Spatial autocorrelation and irregular sampling. The current sampling distribution is very poor, but can be improved by collecting more samples where they are lacking, by gridding the available locality data on a raster and applying statistical tools spatially, and by creating spatially distributed artificial floras from species range data as has been done by Traiser et al. (2005). Unfortunately, climate station data are seldom or never available from exactly the same places as floras are collected. Up to a point, this can be addressed by appropriate methods of interpolation, but errors introduced by microclimatic variation and patchy species distributions may continue to remain problematic.
Inherent time-averaging. This is not an issue if MAT is the only dependent variable, but MAT is a grossly time-averaged quantity that will be perceived differently if data on, e.g., mean monthly temperatures are compared across studies. It is easy to illustrate how dramatically plants have evolved to respond to the timing of temperature change: CAM plants open their stomata during the night when it is cool and transpiration is reduced. As soon as one calculates average daily temperatures—much less monthly or yearly means—from an hourly record, one loses the ability to explain an entire evolutionary strategy that allows thousands of species of plants to exist. This is an extreme example, but the more general point that different temporal scales will affect the significance of variables like temperature must be taken into consideration.
Other sources of noise (elevation, microclimate, disturbance, soil type, systematics, taphonomy, etc.). All of these variables are known to be of importance at particular spatial and temporal scales, and must be considered. Is the sample skewed by collection of more low-altitude floras than high-altitude? Do secondary-growth (recently cleared) forests respond differently than primary forests? In the absence of clear answers to these questions about systematic biases, calculation of a stochastic binomial sampling error becomes nearly irrelevant.
Uniformity through time. How far back in time can spatial patterns observed in the modern day be extrapolated? This is a broad question facing all methods of reconstructing ancient climates; a simple criterion that is often implicitly invoked is that a method must work increasingly well as it approaches the present; hence error must increase as we go back in time.

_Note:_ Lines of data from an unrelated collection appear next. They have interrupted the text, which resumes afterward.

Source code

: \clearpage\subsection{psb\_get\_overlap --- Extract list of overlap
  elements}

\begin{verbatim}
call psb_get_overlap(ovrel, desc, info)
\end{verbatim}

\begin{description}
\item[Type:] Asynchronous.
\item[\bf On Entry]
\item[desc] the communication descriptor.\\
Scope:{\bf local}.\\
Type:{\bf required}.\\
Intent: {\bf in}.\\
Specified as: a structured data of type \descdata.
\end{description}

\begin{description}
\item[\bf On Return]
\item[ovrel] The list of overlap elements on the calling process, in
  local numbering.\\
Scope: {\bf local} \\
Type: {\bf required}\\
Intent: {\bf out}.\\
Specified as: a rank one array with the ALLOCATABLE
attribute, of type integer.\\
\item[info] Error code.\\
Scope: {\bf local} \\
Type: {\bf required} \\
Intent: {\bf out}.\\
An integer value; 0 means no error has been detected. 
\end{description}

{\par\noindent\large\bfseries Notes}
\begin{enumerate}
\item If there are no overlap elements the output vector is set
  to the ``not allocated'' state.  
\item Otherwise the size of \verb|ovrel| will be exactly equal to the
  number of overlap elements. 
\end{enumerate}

The error figures usually associated with estimates of mean annual temperature (MAT) from leaf morphology are usually one- or two-standard deviation analytic errors calculated by assuming only binomial sampling error or normally distributed stochastic variation in the explanatory variables and then propagating this error through a regression line. When the number of species increases much beyond a typical 30, these analytical errors are dramatically reduced, which has led to the appearance in the literature of, for instance, temperature estimates of plus or minus a few degrees (Burnham et al. 2001, Kowalski 2002, Kennedy et al. 2002). Even errors of under a degree have appeared, which as Miller et al. (in press) point out is incompatible with a rigorous error analysis of the relationship between P and MAT.

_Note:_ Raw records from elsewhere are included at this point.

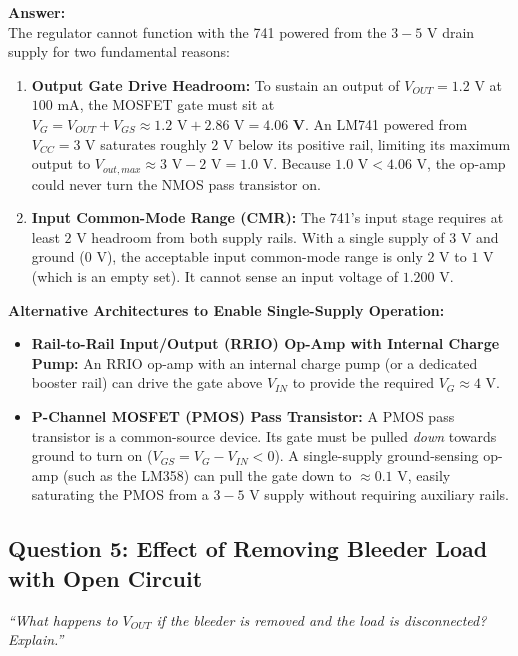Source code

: \documentclass[11pt,a4paper]{article}
\begin{document}
\textbf{Answer:}\\
The regulator cannot function with the 741 powered from the $3 - 5\text{ V}$ drain supply for two fundamental reasons:
\begin{enumerate}
    \item \textbf{Output Gate Drive Headroom:} To sustain an output of $V_{OUT} = 1.2\text{ V}$ at $100\text{ mA}$, the MOSFET gate must sit at $V_G = V_{OUT} + V_{GS} \approx 1.2\text{ V} + 2.86\text{ V} = \mathbf{4.06\text{ V}}$. An LM741 powered from $V_{CC} = 3\text{ V}$ saturates roughly $2\text{ V}$ below its positive rail, limiting its maximum output to $V_{out,max} \approx 3\text{ V} - 2\text{ V} = 1.0\text{ V}$. Because $1.0\text{ V} < 4.06\text{ V}$, the op-amp could never turn the NMOS pass transistor on.
    \item \textbf{Input Common-Mode Range (CMR):} The 741's input stage requires at least $2\text{ V}$ headroom from both supply rails. With a single supply of $3\text{ V}$ and ground ($0\text{ V}$), the acceptable input common-mode range is only $2\text{ V}$ to $1\text{ V}$ (which is an empty set). It cannot sense an input voltage of $1.200\text{ V}$.
\end{enumerate}
\textbf{Alternative Architectures to Enable Single-Supply Operation:}
\begin{itemize}
    \item \textbf{Rail-to-Rail Input/Output (RRIO) Op-Amp with Internal Charge Pump:} An RRIO op-amp with an internal charge pump (or a dedicated booster rail) can drive the gate above $V_{IN}$ to provide the required $V_G \approx 4\text{ V}$.
    \item \textbf{P-Channel MOSFET (PMOS) Pass Transistor:} A PMOS pass transistor is a common-source device. Its gate must be pulled \emph{down} towards ground to turn on ($V_{GS} = V_G - V_{IN} < 0$). A single-supply ground-sensing op-amp (such as the LM358) can pull the gate down to $\approx 0.1\text{ V}$, easily saturating the PMOS from a $3 - 5\text{ V}$ supply without requiring auxiliary rails.
\end{itemize}

\subsection{Question 5: Effect of Removing Bleeder Load with Open Circuit}
\textit{``What happens to $V_{OUT}$ if the bleeder is removed and the load is disconnected? Explain.''}
\end{document}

Errors 4–6 may be ultimately unquantifiable and uncorrectable, but there is abundant evidence that the issue of spatial autocorrelation can be handled. Work by Thompson et al. (1999) provides graphical tools for plotting floras in ecological space and Traiser (2004) and Traiser et al. (2005) give spatially distributed leaf physiognomic data from synthetic floras for the whole continent of Europe. In concert with the sort of exploratory data analysis that is presented here, these techniques may make it possible, not only to improve estimates of terrestrial paleoclimates, but also to extract additional types of data about how environments and plant ecosystems have changed through time.